In Re Nike, Inc. Securities Litigation

Status Current Case

Practice area Securities Litigation & Investor Protection

Court U.S. District Court, District of Oregon

Case number 3:24-cv-00974

Overview

Cohen Milstein represents investors in a securities class action against Nike, Inc. (NYSE: NKE) and certain directors and officers, including Nike’s former CEO, John J. Donahoe II, Nike’s current CFO, Mathew Friend, and Nike’s current Executive Chair, Mark G. Parker.

Investors allege that Nike, its CEO, CFO, and Chairman, and other defendants violated the federal securities laws by making misstatements and omissions about the success of a key corporate strategy called “Consumer Direct Acceleration” (CDA), which emphasized a digitally enabled direct-to-consumer (DTC) business model. The CDA strategy, according to Nike, had the purpose and effect of propelling long-term sustainable financial growth for the benefit of Nike and its shareholders.

When Nike’s alleged fraud was finally revealed over a series of four partial disclosures of the truth, starting in December 2023, investors saw the extent of Nike’s CDA strategy failures and its disastrous impact on Nike’s financial performance. As a result, Nike’s stock collapsed nearly 20%—the largest stock price drop in Nike’s history, wiping out billions of dollars in shareholder value

Impacted investors purchased Nike Class B Common Stock from March 19, 2021 – October 1, 2024, inclusive.

Case Background

Nike is one of the world’s largest active footwear companies, with sales of $51.5 billion in 2023. Sales made through Nike’s wholesale and DTC channels were Nike’s lifeblood, as revenues from those two channels constituted approximately 95% of Nike’s total revenue throughout the class period.

As alleged in the complaint, Nike announced its CDA strategy on June 25, 2020. CDA focused on increasing Nike’s  innovative  product  pipeline while investing in and building out the company’s DTC channels by (1) increasing Nike’s focus on digitally-led DTC operations, including through its website and apps; (2) increasing Nike’s technological capabilities to enable those DTC operations; and (3) engaging in a massive corporate restructuring to streamline and reorganize the company’s business around key demographic categories—specifically, “Men’s,” “Women’s,” and “Kids’.” This represented a pivotal shift away from Nike’s prior approach of orienting its business around sport-based categories (e.g., running and basketball, among other sports).

During the class period, Nike repeatedly and falsely assured investors that the CDA strategy was achieving its key objectives—including, for example, that Nike had developed the technological capabilities and supply chain infrastructure necessary to effectively execute such DTC operations—and thus was succeeding in driving the promised sustainable growth. Unbeknownst to investors, however, the CDA strategy suffered from multiple, severe problems in key underlying areas—including Nike’s failure to build out the critical DTC technological and supply chain capabilities—and thus was a ticking timebomb.

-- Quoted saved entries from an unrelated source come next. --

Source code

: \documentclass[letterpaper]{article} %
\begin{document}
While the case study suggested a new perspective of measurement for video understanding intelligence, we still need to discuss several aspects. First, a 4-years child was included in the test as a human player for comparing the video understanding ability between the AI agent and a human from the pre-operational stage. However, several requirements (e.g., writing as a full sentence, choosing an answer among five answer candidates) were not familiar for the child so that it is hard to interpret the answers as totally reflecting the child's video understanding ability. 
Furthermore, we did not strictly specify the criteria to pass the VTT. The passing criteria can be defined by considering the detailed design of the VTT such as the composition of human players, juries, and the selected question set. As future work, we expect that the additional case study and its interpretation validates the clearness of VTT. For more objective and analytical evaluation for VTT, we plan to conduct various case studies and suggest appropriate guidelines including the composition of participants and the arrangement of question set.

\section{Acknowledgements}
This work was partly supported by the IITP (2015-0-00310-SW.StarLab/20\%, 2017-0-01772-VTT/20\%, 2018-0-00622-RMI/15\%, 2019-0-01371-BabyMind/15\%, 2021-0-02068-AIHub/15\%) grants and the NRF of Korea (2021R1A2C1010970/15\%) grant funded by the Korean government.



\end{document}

When Nike’s fraud was finally revealed, it showed the extent of Nike’s CDA strategy failures and the disastrous impact on the Company’s financial performance.

  • On December 21, 2023, Nike announced disappointing financial results for the second quarter of FY 2024. On this news, Nike’s stock declined nearly 12%.
  • On March 21, 2024, when Nike announced another quarter of disappointing financial results (for the third quarter of FY 2024), these disclosures partially revealed the failures of the CDA strategy—the shift away from sports categorization, product innovation, brand strength, and need to pivot back to wholesale partners. On this news, Nike’s stock declined nearly 7%.
  • On June 27, 2024, when Nike announced a third consecutive quarter of disappointing financial results (for the fourth quarter of FY 2024 and for full FY 2024), Nike’s stock collapsed by nearly 20%—the largest stock price drop in NIKE’s history.
  • On September 19, 2024, mere weeks before the end of the Class Period, Nike’s Board of Directors announced the abrupt departure of John J. Donahoe II, CEO and key architect of the CDA strategy and a purveyor of myriad misstatements about its success.
  • Finally, the full extent and financial impact of Nike’s fraud was revealed on October 1, 2024, when Nike announced yet another quarter of poor financial results (for the first quarter of FY 2025), including total revenue that was below analyst consensus estimates. On this news, Nike’s stock dropped approximately 6.8%.

From November 5, 2021, Nike’s stock dropped from $177.51 to $83.10 on October 2, 2024, wiping out billions of dollars in shareholder value.